Requirement: Would you give the data below back exactly as it reads?

[Records excerpted from a collection]
Segment Open
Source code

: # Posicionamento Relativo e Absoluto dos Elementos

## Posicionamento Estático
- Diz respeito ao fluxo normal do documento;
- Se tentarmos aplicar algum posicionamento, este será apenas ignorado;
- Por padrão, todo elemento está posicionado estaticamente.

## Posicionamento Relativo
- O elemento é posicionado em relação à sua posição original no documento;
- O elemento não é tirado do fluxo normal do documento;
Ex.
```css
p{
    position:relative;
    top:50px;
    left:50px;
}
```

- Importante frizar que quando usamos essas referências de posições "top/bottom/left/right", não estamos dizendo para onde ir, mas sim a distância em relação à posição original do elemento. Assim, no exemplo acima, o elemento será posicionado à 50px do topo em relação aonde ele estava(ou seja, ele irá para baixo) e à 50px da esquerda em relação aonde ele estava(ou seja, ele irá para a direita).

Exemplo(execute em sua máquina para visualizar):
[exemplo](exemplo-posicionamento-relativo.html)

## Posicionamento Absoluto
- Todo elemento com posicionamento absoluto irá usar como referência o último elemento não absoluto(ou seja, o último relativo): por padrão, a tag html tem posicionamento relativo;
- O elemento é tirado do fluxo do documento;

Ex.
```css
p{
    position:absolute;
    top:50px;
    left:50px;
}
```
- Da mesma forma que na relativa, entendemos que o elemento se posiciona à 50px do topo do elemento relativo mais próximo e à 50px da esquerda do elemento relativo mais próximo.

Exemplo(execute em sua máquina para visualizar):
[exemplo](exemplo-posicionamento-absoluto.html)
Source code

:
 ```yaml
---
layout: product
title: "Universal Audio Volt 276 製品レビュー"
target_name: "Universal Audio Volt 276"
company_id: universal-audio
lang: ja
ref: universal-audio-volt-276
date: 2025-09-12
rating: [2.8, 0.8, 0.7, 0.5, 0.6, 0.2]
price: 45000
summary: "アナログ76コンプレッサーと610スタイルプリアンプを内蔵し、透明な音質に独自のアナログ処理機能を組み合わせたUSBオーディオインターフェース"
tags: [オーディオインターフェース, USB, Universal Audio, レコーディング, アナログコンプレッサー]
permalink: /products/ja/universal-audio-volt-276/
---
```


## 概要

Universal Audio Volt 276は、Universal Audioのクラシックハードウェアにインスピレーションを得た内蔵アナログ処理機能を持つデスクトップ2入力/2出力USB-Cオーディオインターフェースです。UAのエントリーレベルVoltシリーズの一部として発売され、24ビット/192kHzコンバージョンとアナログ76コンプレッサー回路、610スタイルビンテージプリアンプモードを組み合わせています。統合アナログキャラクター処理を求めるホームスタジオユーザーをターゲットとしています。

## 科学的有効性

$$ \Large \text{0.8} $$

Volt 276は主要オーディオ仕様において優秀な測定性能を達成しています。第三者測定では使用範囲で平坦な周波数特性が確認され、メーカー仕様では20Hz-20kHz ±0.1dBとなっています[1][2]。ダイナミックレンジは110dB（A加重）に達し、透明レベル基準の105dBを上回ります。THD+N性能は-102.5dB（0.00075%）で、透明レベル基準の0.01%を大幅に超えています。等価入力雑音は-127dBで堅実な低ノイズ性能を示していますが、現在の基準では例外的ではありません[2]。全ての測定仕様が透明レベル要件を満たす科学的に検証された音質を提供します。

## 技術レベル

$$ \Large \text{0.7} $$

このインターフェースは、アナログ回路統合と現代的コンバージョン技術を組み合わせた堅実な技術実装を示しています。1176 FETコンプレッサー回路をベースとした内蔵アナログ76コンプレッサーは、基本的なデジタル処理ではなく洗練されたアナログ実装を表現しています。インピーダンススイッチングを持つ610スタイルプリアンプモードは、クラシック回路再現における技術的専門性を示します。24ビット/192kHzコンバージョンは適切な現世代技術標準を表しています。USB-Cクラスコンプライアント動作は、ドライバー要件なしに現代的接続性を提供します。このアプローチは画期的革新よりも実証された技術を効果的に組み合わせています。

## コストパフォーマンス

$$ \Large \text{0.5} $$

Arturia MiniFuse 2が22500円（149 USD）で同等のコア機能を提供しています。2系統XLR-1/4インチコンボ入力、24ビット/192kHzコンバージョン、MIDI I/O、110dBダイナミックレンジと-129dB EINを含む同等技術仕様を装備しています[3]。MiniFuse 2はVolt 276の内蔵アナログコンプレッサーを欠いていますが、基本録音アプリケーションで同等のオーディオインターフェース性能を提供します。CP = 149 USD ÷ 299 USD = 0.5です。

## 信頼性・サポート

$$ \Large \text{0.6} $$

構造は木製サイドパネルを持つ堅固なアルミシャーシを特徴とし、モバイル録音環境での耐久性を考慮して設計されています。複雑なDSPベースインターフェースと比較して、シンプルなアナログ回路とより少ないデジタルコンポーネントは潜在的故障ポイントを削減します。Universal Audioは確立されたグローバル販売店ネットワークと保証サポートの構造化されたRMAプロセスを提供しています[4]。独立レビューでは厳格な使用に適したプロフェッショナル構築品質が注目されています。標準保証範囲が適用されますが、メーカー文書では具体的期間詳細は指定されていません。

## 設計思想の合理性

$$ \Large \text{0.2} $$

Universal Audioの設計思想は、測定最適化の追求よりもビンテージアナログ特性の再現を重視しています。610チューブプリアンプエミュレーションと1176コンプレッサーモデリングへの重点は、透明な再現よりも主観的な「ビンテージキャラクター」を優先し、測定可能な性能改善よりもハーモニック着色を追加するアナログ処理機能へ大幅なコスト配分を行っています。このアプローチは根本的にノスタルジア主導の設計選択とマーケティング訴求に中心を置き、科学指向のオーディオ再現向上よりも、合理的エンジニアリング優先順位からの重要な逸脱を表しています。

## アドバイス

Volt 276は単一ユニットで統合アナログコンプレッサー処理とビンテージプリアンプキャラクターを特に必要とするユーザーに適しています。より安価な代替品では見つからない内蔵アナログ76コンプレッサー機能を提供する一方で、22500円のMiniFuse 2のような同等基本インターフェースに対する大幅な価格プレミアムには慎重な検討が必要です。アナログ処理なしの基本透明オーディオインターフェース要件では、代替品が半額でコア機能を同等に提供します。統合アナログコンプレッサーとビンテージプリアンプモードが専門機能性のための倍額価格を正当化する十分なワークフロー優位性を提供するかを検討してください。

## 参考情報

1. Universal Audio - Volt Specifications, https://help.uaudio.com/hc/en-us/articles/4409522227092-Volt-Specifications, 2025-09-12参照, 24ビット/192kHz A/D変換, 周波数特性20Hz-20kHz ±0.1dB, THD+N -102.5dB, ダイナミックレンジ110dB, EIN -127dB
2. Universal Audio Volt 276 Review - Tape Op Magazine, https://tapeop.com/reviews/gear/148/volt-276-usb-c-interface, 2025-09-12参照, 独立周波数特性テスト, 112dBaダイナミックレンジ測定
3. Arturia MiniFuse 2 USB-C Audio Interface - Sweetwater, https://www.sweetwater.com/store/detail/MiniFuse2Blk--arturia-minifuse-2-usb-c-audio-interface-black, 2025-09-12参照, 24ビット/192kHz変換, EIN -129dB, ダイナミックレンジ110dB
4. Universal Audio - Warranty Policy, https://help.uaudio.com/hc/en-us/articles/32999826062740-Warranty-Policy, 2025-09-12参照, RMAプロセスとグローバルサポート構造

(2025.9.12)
Segment Closed
Answer below:
Source code

: # Posicionamento Relativo e Absoluto dos Elementos

## Posicionamento Estático
- Diz respeito ao fluxo normal do documento;
- Se tentarmos aplicar algum posicionamento, este será apenas ignorado;
- Por padrão, todo elemento está posicionado estaticamente.

## Posicionamento Relativo
- O elemento é posicionado em relação à sua posição original no documento;
- O elemento não é tirado do fluxo normal do documento;
Ex.
```css
p{
    position:relative;
    top:50px;
    left:50px;
}
```

- Importante frizar que quando usamos essas referências de posições "top/bottom/left/right", não estamos dizendo para onde ir, mas sim a distância em relação à posição original do elemento. Assim, no exemplo acima, o elemento será posicionado à 50px do topo em relação aonde ele estava(ou seja, ele irá para baixo) e à 50px da esquerda em relação aonde ele estava(ou seja, ele irá para a direita).

Exemplo(execute em sua máquina para visualizar):
[exemplo](exemplo-posicionamento-relativo.html)

## Posicionamento Absoluto
- Todo elemento com posicionamento absoluto irá usar como referência o último elemento não absoluto(ou seja, o último relativo): por padrão, a tag html tem posicionamento relativo;
- O elemento é tirado do fluxo do documento;

Ex.
```css
p{
    position:absolute;
    top:50px;
    left:50px;
}
```
- Da mesma forma que na relativa, entendemos que o elemento se posiciona à 50px do topo do elemento relativo mais próximo e à 50px da esquerda do elemento relativo mais próximo.

Exemplo(execute em sua máquina para visualizar):
[exemplo](exemplo-posicionamento-absoluto.html)
Source code

:
 ```yaml
---
layout: product
title: "Universal Audio Volt 276 製品レビュー"
target_name: "Universal Audio Volt 276"
company_id: universal-audio
lang: ja
ref: universal-audio-volt-276
date: 2025-09-12
rating: [2.8, 0.8, 0.7, 0.5, 0.6, 0.2]
price: 45000
summary: "アナログ76コンプレッサーと610スタイルプリアンプを内蔵し、透明な音質に独自のアナログ処理機能を組み合わせたUSBオーディオインターフェース"
tags: [オーディオインターフェース, USB, Universal Audio, レコーディング, アナログコンプレッサー]
permalink: /products/ja/universal-audio-volt-276/
---
```


## 概要

Universal Audio Volt 276は、Universal Audioのクラシックハードウェアにインスピレーションを得た内蔵アナログ処理機能を持つデスクトップ2入力/2出力USB-Cオーディオインターフェースです。UAのエントリーレベルVoltシリーズの一部として発売され、24ビット/192kHzコンバージョンとアナログ76コンプレッサー回路、610スタイルビンテージプリアンプモードを組み合わせています。統合アナログキャラクター処理を求めるホームスタジオユーザーをターゲットとしています。

## 科学的有効性

$$ \Large \text{0.8} $$

Volt 276は主要オーディオ仕様において優秀な測定性能を達成しています。第三者測定では使用範囲で平坦な周波数特性が確認され、メーカー仕様では20Hz-20kHz ±0.1dBとなっています[1][2]。ダイナミックレンジは110dB（A加重）に達し、透明レベル基準の105dBを上回ります。THD+N性能は-102.5dB（0.00075%）で、透明レベル基準の0.01%を大幅に超えています。等価入力雑音は-127dBで堅実な低ノイズ性能を示していますが、現在の基準では例外的ではありません[2]。全ての測定仕様が透明レベル要件を満たす科学的に検証された音質を提供します。

## 技術レベル

$$ \Large \text{0.7} $$

このインターフェースは、アナログ回路統合と現代的コンバージョン技術を組み合わせた堅実な技術実装を示しています。1176 FETコンプレッサー回路をベースとした内蔵アナログ76コンプレッサーは、基本的なデジタル処理ではなく洗練されたアナログ実装を表現しています。インピーダンススイッチングを持つ610スタイルプリアンプモードは、クラシック回路再現における技術的専門性を示します。24ビット/192kHzコンバージョンは適切な現世代技術標準を表しています。USB-Cクラスコンプライアント動作は、ドライバー要件なしに現代的接続性を提供します。このアプローチは画期的革新よりも実証された技術を効果的に組み合わせています。

## コストパフォーマンス

$$ \Large \text{0.5} $$

Arturia MiniFuse 2が22500円（149 USD）で同等のコア機能を提供しています。2系統XLR-1/4インチコンボ入力、24ビット/192kHzコンバージョン、MIDI I/O、110dBダイナミックレンジと-129dB EINを含む同等技術仕様を装備しています[3]。MiniFuse 2はVolt 276の内蔵アナログコンプレッサーを欠いていますが、基本録音アプリケーションで同等のオーディオインターフェース性能を提供します。CP = 149 USD ÷ 299 USD = 0.5です。

## 信頼性・サポート

$$ \Large \text{0.6} $$

構造は木製サイドパネルを持つ堅固なアルミシャーシを特徴とし、モバイル録音環境での耐久性を考慮して設計されています。複雑なDSPベースインターフェースと比較して、シンプルなアナログ回路とより少ないデジタルコンポーネントは潜在的故障ポイントを削減します。Universal Audioは確立されたグローバル販売店ネットワークと保証サポートの構造化されたRMAプロセスを提供しています[4]。独立レビューでは厳格な使用に適したプロフェッショナル構築品質が注目されています。標準保証範囲が適用されますが、メーカー文書では具体的期間詳細は指定されていません。

## 設計思想の合理性

$$ \Large \text{0.2} $$

Universal Audioの設計思想は、測定最適化の追求よりもビンテージアナログ特性の再現を重視しています。610チューブプリアンプエミュレーションと1176コンプレッサーモデリングへの重点は、透明な再現よりも主観的な「ビンテージキャラクター」を優先し、測定可能な性能改善よりもハーモニック着色を追加するアナログ処理機能へ大幅なコスト配分を行っています。このアプローチは根本的にノスタルジア主導の設計選択とマーケティング訴求に中心を置き、科学指向のオーディオ再現向上よりも、合理的エンジニアリング優先順位からの重要な逸脱を表しています。

## アドバイス

Volt 276は単一ユニットで統合アナログコンプレッサー処理とビンテージプリアンプキャラクターを特に必要とするユーザーに適しています。より安価な代替品では見つからない内蔵アナログ76コンプレッサー機能を提供する一方で、22500円のMiniFuse 2のような同等基本インターフェースに対する大幅な価格プレミアムには慎重な検討が必要です。アナログ処理なしの基本透明オーディオインターフェース要件では、代替品が半額でコア機能を同等に提供します。統合アナログコンプレッサーとビンテージプリアンプモードが専門機能性のための倍額価格を正当化する十分なワークフロー優位性を提供するかを検討してください。

## 参考情報

1. Universal Audio - Volt Specifications, https://help.uaudio.com/hc/en-us/articles/4409522227092-Volt-Specifications, 2025-09-12参照, 24ビット/192kHz A/D変換, 周波数特性20Hz-20kHz ±0.1dB, THD+N -102.5dB, ダイナミックレンジ110dB, EIN -127dB
2. Universal Audio Volt 276 Review - Tape Op Magazine, https://tapeop.com/reviews/gear/148/volt-276-usb-c-interface, 2025-09-12参照, 独立周波数特性テスト, 112dBaダイナミックレンジ測定
3. Arturia MiniFuse 2 USB-C Audio Interface - Sweetwater, https://www.sweetwater.com/store/detail/MiniFuse2Blk--arturia-minifuse-2-usb-c-audio-interface-black, 2025-09-12参照, 24ビット/192kHz変換, EIN -129dB, ダイナミックレンジ110dB
4. Universal Audio - Warranty Policy, https://help.uaudio.com/hc/en-us/articles/32999826062740-Warranty-Policy, 2025-09-12参照, RMAプロセスとグローバルサポート構造

(2025.9.12)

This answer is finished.